At a meeting last Wednesday, West Contra Costa school board members Mister Phillips and Stephanie Hernandez-Jarvis said they support the bill based on the scientific research showing it would benefit students. Phillips said arguments against the bill appear to be motivated by convenience for parents, bus schedulers or school administrators rather than students’ well-being. Hernandez-Jarvis, who is a former transitional kindergarten teacher, said students need to sleep longer.
“I see that as a teacher,” she said. “The first hour, they’re sleepy.”
The bill does not set a minimum start time for elementary schools. Some opponents argue that starting school later for middle and high school students could force districts to start elementary schools even earlier to accommodate staggered bus schedules. Claudia Burgos, director of legislative affairs for the Alameda Contra Costa Transit District, told the West Contra Costa school board that the organization’s board of directors opposes the bill because it would have to add more buses to cover the routes which would increase costs from $2 million to $3 million.

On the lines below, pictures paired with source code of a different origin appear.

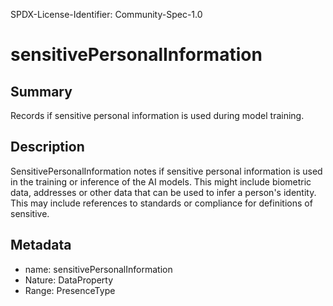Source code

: SPDX-License-Identifier: Community-Spec-1.0

# sensitivePersonalInformation

## Summary

Records if sensitive personal information is used during model training.

## Description

SensitivePersonalInformation notes if sensitive personal information
is used in the training or inference of the AI models.
This might include biometric data, addresses or other data that can be used to infer a person's identity.
This may include references to standards or compliance for definitions of sensitive.

## Metadata

- name: sensitivePersonalInformation
- Nature: DataProperty
- Range: PresenceType
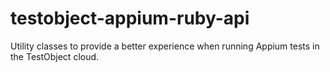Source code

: # testobject-appium-ruby-api
Utility classes to provide a better experience when running Appium tests in the TestObject cloud.
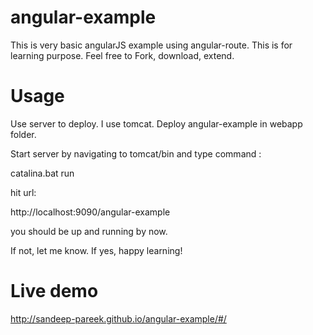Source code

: # angular-example
This is very basic angularJS example using angular-route. This is for learning purpose. Feel free to Fork, download, extend.

# Usage
Use server to deploy. I use tomcat.
Deploy angular-example in webapp folder. 

Start server by navigating to tomcat/bin and type command : 

catalina.bat run

hit url:

http://localhost:9090/angular-example

you should be up and running by now.

If not, let me know. If yes, happy learning!

# Live demo

http://sandeep-pareek.github.io/angular-example/#/
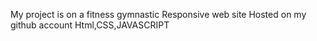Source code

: My project is on a fitness gymnastic
Responsive web site
Hosted on my github account
Html,CSS,JAVASCRIPT
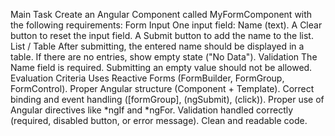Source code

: Main Task
Create an Angular Component called MyFormComponent with the following requirements:
Form Input
One input field: Name (text).
A Clear button to reset the input field.
A Submit button to add the name to the list.
List / Table
After submitting, the entered name should be displayed in a table.
If there are no entries, show empty state ("No Data").
Validation
The Name field is required.
Submitting an empty value should not be allowed.
Evaluation Criteria
Uses Reactive Forms (FormBuilder, FormGroup, FormControl).
Proper Angular structure (Component + Template).
Correct binding and event handling ([formGroup], (ngSubmit), (click)).
Proper use of Angular directives like *ngIf and *ngFor.
Validation handled correctly (required, disabled button, or error message).
Clean and readable code.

“We work really closely with all school districts to stagger school bell times and do coordinating,” she said. “On any given morning, one bus and operator will pick up kids and drop them off at school number one, then school number two, then turn around and pick up commuters and take them to San Francisco.” Changing school start times would likely disrupt this schedule, requiring more than the 73 buses the agency currently uses to provide service, she said.
West Contra Costa board member Consuelo Lara said she accompanied some students and a district PTA representative to Sacramento when they spoke to legislators advocating for passage of the bill. She said the students argued effectively about how it would affect their daily lives and she understands the research regarding its health benefits. However, Lara also said she was considering arguments against it by school administrators throughout the state who say it could force extracurricular activities to start later and extend into the evening.
“For me, I’m really torn,” she said. “I want to give it some more evaluation and do some more study and come up with something that seems logical to me.”
Portantino said districts will have ample time to iron out details related to busing and after-school activities. Now that the bill has made it this far, he said “I think they’re starting to realize it might happen.”